Chez nous, vous trouverez des textes courts, des aphorismes pas toujours très sérieux, des réparties dites VD, ou « Vitdit » pas vraiment classiques, mais, autant que possible humoristiques.

Laissez-nous un commentaire si vous avez le temps et l'envie.

Les commentaires sont accessibles sous chaque post de nos auteurs.

Une réponse vous sera adressée (sauf caprices de l'informatique toujours possible) !

vitdits-ecran

Participez sous la rubrique : « Le Plumard » réservée à nos amis et invités.

A bientôt !

10 juillet 2011

Jean Barbé...'Simienne-Party'...et BONSOIR!

 

guenon

Ne me regarde pas comme ça ! Ça m’fait comme au zoo quand les singes m’observent et qu’ils ont l’air de savoir ce que je pourrais bien dire pour me justifier.

Elle jette les yeux au plafond et envoie valser d’une véronique le drap jauni et rêche au pied du pucier.

  • Pauvre mec, soupire-t-elle.

 

Puis elle sort sa viande de ce torchon ; en se grattant la fesse, elle se dirige mollement vers la chaise pour récupérer ses frusques. Elle les enfile vite fait - rien qu’une robe courte en jersey sur des mules pointues à hauts talons – elle graisse ses papotes au bout d’un bâton de rouge, ramasse les banque-notes et les loge avec le lipstick dans son petit sac noir puis elle ouvre la porte et la franchit sans se retourner mais en répétant :

  • Pauvre mec !

 

Elle a raison.

Je n’ai jamais su parler aux femmes, même celles que je paye pour m’écouter finissent toujours au bout d’un moment par me renvoyer d’où je viens, à mon indigence intime et casanière. Je ne trouve jamais les mots que je voudrais, ceux qu’il faudrait. Pareil quand je suis devant l’enclos des singes. J’ai payé l’entrée du zoo, ils sont derrière les barreaux, c’est moi qui paye les cacahouètes et qui porte des godasses, c’est bien eux que les gens viennent voir mais c’est quand même bien eux qui me regardent comme une bête étrange. Je ne sais jamais ce que je pourrais ou devrais leur dire.

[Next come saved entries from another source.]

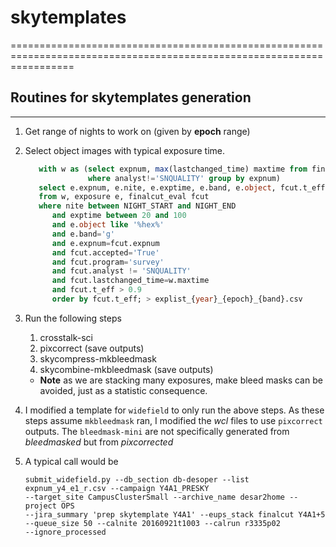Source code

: # skytemplates
=======================================================================================================================
## Routines for skytemplates generation
-----------------------------------------------------------------------------------------------------------------------

1. Get range of nights to work on (given by **epoch** range)

1. Select object images with typical exposure time.
    ```SQL
       with w as (select expnum, max(lastchanged_time) maxtime from finalcut_eval 
                  where analyst!='SNQUALITY' group by expnum) 
       select e.expnum, e.nite, e.exptime, e.band, e.object, fcut.t_eff 
       from w, exposure e, finalcut_eval fcut 
       where nite between NIGHT_START and NIGHT_END 
          and exptime between 20 and 100 
          and e.object like '%hex%' 
          and e.band='g' 
          and e.expnum=fcut.expnum 
          and fcut.accepted='True' 
          and fcut.program='survey' 
          and fcut.analyst != 'SNQUALITY' 
          and fcut.lastchanged_time=w.maxtime 
          and fcut.t_eff > 0.9 
          order by fcut.t_eff; > explist_{year}_{epoch}_{band}.csv
   ```

1. Run the following steps
    1. crosstalk-sci
    1. pixcorrect (save outputs)
    1. skycompress-mkbleedmask
    1. skycombine-mkbleedmask (save outputs)
    * **Note** as we are stacking many exposures, make bleed masks can be avoided, just as a statistic consequence.

1. I modified a template for `widefield` to only run the above steps. As these steps assume `mkbleedmask` ran, I modified the *wcl* files to use `pixcorrect` outputs. The `bleedmask-mini` are not specifically generated from *bleedmasked* but from *pixcorrected*

1. A typical call would be
    ```
    submit_widefield.py --db_section db-desoper --list expnum_y4_e1_r.csv --campaign Y4A1_PRESKY 
    --target_site CampusClusterSmall --archive_name desar2home --project OPS 
    --jira_summary 'prep skytemplate Y4A1' --eups_stack finalcut Y4A1+5 
    --queue_size 50 --calnite 20160921t1003 --calrun r3335p02 
    --ignore_processed
```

Je n’ai jamais su parler aux femmes ni à personne d’ailleurs.

Lorsque j’ai appris à parler j’ai compris que la vie est chose difficile si on ne sait pas se taire. « Parler » est un acte circonstancié. On ne doit le commettre jamais sans en mesurer l’importance ou la pertinence au risque de tomber dans l’inconvenance. Que ce soit la bouche pleine, pendant que les autres parlent, pour ne rien dire ou pour dire n’importe quoi ; que ce soit aux murs, des histoires de famille, à tort ou à travers, de ses hémorroïdes, à mots couverts, sans réfléchir, pour se soulager, inutilement, gravement, imperceptiblement, distinctement etc. « parler » frôle toujours la limite du convenable. Rester convenable quand j’ouvre mon clapet est devenu une obsession et je ne parle jamais que pour relater, exprimer, des choses objectivement convenables, positivement vraies et qui ne mettent pas le monde en péril. C’est donc comme ça que je sais parler. C’est comme ça que je parle, aux femmes ou aux autres, et c’est pour ça que les autres et les femmes prétendent que je ne sais pas leur parler.

 

Je ne suis planté chez elle que depuis un petit quart d’heure, j’ai donc le temps.

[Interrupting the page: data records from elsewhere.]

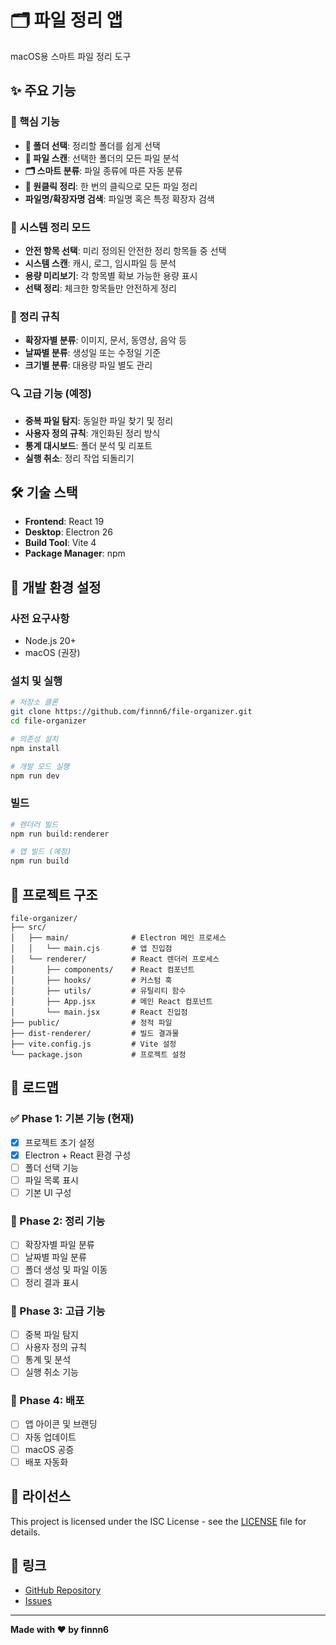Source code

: # 🗂️ 파일 정리 앱

macOS용 스마트 파일 정리 도구

## ✨ 주요 기능

### 🎯 핵심 기능
- **📁 폴더 선택**: 정리할 폴더를 쉽게 선택
- **📄 파일 스캔**: 선택한 폴더의 모든 파일 분석
- **🗂️ 스마트 분류**: 파일 종류에 따른 자동 분류
- **🚀 원클릭 정리**: 한 번의 클릭으로 모든 파일 정리
- **파일명/확장자명 검색**: 파일명 혹은 특정 확장자 검색

### 🧹 시스템 정리 모드
- **안전 항목 선택**: 미리 정의된 안전한 정리 항목들 중 선택
- **시스템 스캔**: 캐시, 로그, 임시파일 등 분석
- **용량 미리보기**: 각 항목별 확보 가능한 용량 표시
- **선택 정리**: 체크한 항목들만 안전하게 정리

### 📂 정리 규칙
- **확장자별 분류**: 이미지, 문서, 동영상, 음악 등
- **날짜별 분류**: 생성일 또는 수정일 기준
- **크기별 분류**: 대용량 파일 별도 관리

### 🔍 고급 기능 (예정)
- **중복 파일 탐지**: 동일한 파일 찾기 및 정리
- **사용자 정의 규칙**: 개인화된 정리 방식
- **통계 대시보드**: 폴더 분석 및 리포트
- **실행 취소**: 정리 작업 되돌리기

## 🛠️ 기술 스택

- **Frontend**: React 19
- **Desktop**: Electron 26
- **Build Tool**: Vite 4
- **Package Manager**: npm

## 🚀 개발 환경 설정

### 사전 요구사항
- Node.js 20+
- macOS (권장)

### 설치 및 실행
```bash
# 저장소 클론
git clone https://github.com/finnn6/file-organizer.git
cd file-organizer

# 의존성 설치
npm install

# 개발 모드 실행
npm run dev
```

### 빌드
```bash
# 렌더러 빌드
npm run build:renderer

# 앱 빌드 (예정)
npm run build
```

## 📁 프로젝트 구조

```
file-organizer/
├── src/
│   ├── main/              # Electron 메인 프로세스
│   │   └── main.cjs       # 앱 진입점
│   └── renderer/          # React 렌더러 프로세스
│       ├── components/    # React 컴포넌트
│       ├── hooks/         # 커스텀 훅
│       ├── utils/         # 유틸리티 함수
│       ├── App.jsx        # 메인 React 컴포넌트
│       └── main.jsx       # React 진입점
├── public/                # 정적 파일
├── dist-renderer/         # 빌드 결과물
├── vite.config.js         # Vite 설정
└── package.json           # 프로젝트 설정
```

## 🎯 로드맵

### ✅ Phase 1: 기본 기능 (현재)
- [x] 프로젝트 초기 설정
- [x] Electron + React 환경 구성
- [ ] 폴더 선택 기능
- [ ] 파일 목록 표시
- [ ] 기본 UI 구성

### 🔄 Phase 2: 정리 기능
- [ ] 확장자별 파일 분류
- [ ] 날짜별 파일 분류
- [ ] 폴더 생성 및 파일 이동
- [ ] 정리 결과 표시

### 🌟 Phase 3: 고급 기능
- [ ] 중복 파일 탐지
- [ ] 사용자 정의 규칙
- [ ] 통계 및 분석
- [ ] 실행 취소 기능

### 🚀 Phase 4: 배포
- [ ] 앱 아이콘 및 브랜딩
- [ ] 자동 업데이트
- [ ] macOS 공증
- [ ] 배포 자동화

## 📄 라이선스

This project is licensed under the ISC License - see the [LICENSE](LICENSE) file for details.

## 🔗 링크

- [GitHub Repository](https://github.com/finnn6/file-organizer)
- [Issues](https://github.com/finnn6/file-organizer/issues)

---

**Made with ❤️ by finnn6**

J’ai toujours tout le temps. C’est pour ça que je n’ai jamais su garder une montre à mon poignet. Je ne suis jamais ni en retard ni en avance, je suis là simplement au moment où je dois l’être.

J’ai toujours du temps et c’est heureux parce que j’ai toujours passé mon temps à le perdre ; à essayer aujourd’hui de deviner, de comprendre, remplir d’hypothèses, ce que j’aurai pu faire du temps que j’ai paumé hier quand je tâchais de refaire avant-hier.

C’est à bord de cet étrange paradoxe, une sorte d’omnibus qui ne s’arrête jamais, que je suis là où je dois être chaque jour sans jamais vraiment savoir où ni sans me rendre compte du voyage et des étapes que j’ai pourtant franchies. Et c’est comme ça, comme au cours d’une croisière on sent inexplicablement qu’on a changé de latitude, que je suis, un beau jour que je pensais à la veille en relisant le temps, devenu mortel.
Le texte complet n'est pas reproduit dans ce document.